(Dataset entries)
◇ ◇ ◇ ◇ ◇ ◇ ◇

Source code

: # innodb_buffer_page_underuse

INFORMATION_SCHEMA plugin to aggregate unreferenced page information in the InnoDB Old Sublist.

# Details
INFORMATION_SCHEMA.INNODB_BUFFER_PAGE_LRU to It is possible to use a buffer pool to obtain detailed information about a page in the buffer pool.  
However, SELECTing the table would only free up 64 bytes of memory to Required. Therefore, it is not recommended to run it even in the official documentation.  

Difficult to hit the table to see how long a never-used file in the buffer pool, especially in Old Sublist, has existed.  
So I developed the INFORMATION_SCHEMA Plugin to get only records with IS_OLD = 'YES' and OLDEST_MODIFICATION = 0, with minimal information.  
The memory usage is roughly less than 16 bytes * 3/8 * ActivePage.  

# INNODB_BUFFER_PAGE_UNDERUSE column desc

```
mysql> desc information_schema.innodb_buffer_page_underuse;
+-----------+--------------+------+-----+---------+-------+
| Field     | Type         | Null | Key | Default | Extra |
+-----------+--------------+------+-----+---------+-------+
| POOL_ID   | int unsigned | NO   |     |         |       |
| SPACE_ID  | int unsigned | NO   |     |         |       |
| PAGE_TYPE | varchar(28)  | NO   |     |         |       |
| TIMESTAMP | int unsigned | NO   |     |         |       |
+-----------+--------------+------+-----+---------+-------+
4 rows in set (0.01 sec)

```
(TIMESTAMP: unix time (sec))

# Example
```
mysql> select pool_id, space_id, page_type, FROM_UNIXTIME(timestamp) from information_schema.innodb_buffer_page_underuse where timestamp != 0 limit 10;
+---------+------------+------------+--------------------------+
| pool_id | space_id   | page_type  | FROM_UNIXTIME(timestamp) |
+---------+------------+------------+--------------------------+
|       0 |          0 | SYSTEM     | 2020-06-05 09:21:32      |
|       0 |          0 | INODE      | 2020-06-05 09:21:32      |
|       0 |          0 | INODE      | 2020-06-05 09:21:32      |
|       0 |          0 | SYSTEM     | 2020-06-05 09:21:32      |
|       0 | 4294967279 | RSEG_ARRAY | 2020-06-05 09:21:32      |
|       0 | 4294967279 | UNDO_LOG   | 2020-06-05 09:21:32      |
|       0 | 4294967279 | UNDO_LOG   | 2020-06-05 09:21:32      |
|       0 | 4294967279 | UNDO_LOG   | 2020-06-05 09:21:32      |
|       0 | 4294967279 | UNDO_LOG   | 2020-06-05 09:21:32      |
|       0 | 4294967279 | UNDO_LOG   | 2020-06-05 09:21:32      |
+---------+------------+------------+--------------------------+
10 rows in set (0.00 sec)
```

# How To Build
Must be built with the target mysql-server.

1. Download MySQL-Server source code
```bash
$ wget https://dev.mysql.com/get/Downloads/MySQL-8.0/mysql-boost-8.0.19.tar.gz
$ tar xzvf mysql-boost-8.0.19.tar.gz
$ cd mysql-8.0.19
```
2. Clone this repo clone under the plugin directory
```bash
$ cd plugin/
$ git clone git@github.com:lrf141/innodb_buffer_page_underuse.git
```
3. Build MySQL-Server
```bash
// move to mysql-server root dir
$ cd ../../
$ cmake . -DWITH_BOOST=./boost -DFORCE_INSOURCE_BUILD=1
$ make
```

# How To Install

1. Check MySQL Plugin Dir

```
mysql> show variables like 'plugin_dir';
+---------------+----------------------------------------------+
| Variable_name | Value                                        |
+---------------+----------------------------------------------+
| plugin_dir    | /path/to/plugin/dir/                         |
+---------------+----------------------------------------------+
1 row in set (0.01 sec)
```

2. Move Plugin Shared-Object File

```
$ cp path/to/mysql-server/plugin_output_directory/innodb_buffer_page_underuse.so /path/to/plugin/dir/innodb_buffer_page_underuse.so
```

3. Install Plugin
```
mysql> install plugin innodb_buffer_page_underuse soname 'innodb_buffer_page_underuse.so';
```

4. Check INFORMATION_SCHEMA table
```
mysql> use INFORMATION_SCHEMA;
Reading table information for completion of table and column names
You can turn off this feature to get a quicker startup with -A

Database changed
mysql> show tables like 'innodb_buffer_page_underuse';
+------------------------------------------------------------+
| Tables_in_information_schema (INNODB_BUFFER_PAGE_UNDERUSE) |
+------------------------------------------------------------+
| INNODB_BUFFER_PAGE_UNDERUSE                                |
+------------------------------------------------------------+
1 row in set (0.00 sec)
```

◇ ◇ ◇ ◇ ◇ ◇ ◇

> **DESCRIPTION OF THE TASK**: Nothing above should be left out; write out every record exactly.

> **FINISHED EXERCISE**:
Source code

: # innodb_buffer_page_underuse

INFORMATION_SCHEMA plugin to aggregate unreferenced page information in the InnoDB Old Sublist.

# Details
INFORMATION_SCHEMA.INNODB_BUFFER_PAGE_LRU to It is possible to use a buffer pool to obtain detailed information about a page in the buffer pool.  
However, SELECTing the table would only free up 64 bytes of memory to Required. Therefore, it is not recommended to run it even in the official documentation.  

Difficult to hit the table to see how long a never-used file in the buffer pool, especially in Old Sublist, has existed.  
So I developed the INFORMATION_SCHEMA Plugin to get only records with IS_OLD = 'YES' and OLDEST_MODIFICATION = 0, with minimal information.  
The memory usage is roughly less than 16 bytes * 3/8 * ActivePage.  

# INNODB_BUFFER_PAGE_UNDERUSE column desc

```
mysql> desc information_schema.innodb_buffer_page_underuse;
+-----------+--------------+------+-----+---------+-------+
| Field     | Type         | Null | Key | Default | Extra |
+-----------+--------------+------+-----+---------+-------+
| POOL_ID   | int unsigned | NO   |     |         |       |
| SPACE_ID  | int unsigned | NO   |     |         |       |
| PAGE_TYPE | varchar(28)  | NO   |     |         |       |
| TIMESTAMP | int unsigned | NO   |     |         |       |
+-----------+--------------+------+-----+---------+-------+
4 rows in set (0.01 sec)

```
(TIMESTAMP: unix time (sec))

# Example
```
mysql> select pool_id, space_id, page_type, FROM_UNIXTIME(timestamp) from information_schema.innodb_buffer_page_underuse where timestamp != 0 limit 10;
+---------+------------+------------+--------------------------+
| pool_id | space_id   | page_type  | FROM_UNIXTIME(timestamp) |
+---------+------------+------------+--------------------------+
|       0 |          0 | SYSTEM     | 2020-06-05 09:21:32      |
|       0 |          0 | INODE      | 2020-06-05 09:21:32      |
|       0 |          0 | INODE      | 2020-06-05 09:21:32      |
|       0 |          0 | SYSTEM     | 2020-06-05 09:21:32      |
|       0 | 4294967279 | RSEG_ARRAY | 2020-06-05 09:21:32      |
|       0 | 4294967279 | UNDO_LOG   | 2020-06-05 09:21:32      |
|       0 | 4294967279 | UNDO_LOG   | 2020-06-05 09:21:32      |
|       0 | 4294967279 | UNDO_LOG   | 2020-06-05 09:21:32      |
|       0 | 4294967279 | UNDO_LOG   | 2020-06-05 09:21:32      |
|       0 | 4294967279 | UNDO_LOG   | 2020-06-05 09:21:32      |
+---------+------------+------------+--------------------------+
10 rows in set (0.00 sec)
```

# How To Build
Must be built with the target mysql-server.

1. Download MySQL-Server source code
```bash
$ wget https://dev.mysql.com/get/Downloads/MySQL-8.0/mysql-boost-8.0.19.tar.gz
$ tar xzvf mysql-boost-8.0.19.tar.gz
$ cd mysql-8.0.19
```
2. Clone this repo clone under the plugin directory
```bash
$ cd plugin/
$ git clone git@github.com:lrf141/innodb_buffer_page_underuse.git
```
3. Build MySQL-Server
```bash
// move to mysql-server root dir
$ cd ../../
$ cmake . -DWITH_BOOST=./boost -DFORCE_INSOURCE_BUILD=1
$ make
```

# How To Install

1. Check MySQL Plugin Dir

```
mysql> show variables like 'plugin_dir';
+---------------+----------------------------------------------+
| Variable_name | Value                                        |
+---------------+----------------------------------------------+
| plugin_dir    | /path/to/plugin/dir/                         |
+---------------+----------------------------------------------+
1 row in set (0.01 sec)
```

2. Move Plugin Shared-Object File

```
$ cp path/to/mysql-server/plugin_output_directory/innodb_buffer_page_underuse.so /path/to/plugin/dir/innodb_buffer_page_underuse.so
```

3. Install Plugin
```
mysql> install plugin innodb_buffer_page_underuse soname 'innodb_buffer_page_underuse.so';
```

4. Check INFORMATION_SCHEMA table
```
mysql> use INFORMATION_SCHEMA;
Reading table information for completion of table and column names
You can turn off this feature to get a quicker startup with -A

Database changed
mysql> show tables like 'innodb_buffer_page_underuse';
+------------------------------------------------------------+
| Tables_in_information_schema (INNODB_BUFFER_PAGE_UNDERUSE) |
+------------------------------------------------------------+
| INNODB_BUFFER_PAGE_UNDERUSE                                |
+------------------------------------------------------------+
1 row in set (0.00 sec)
```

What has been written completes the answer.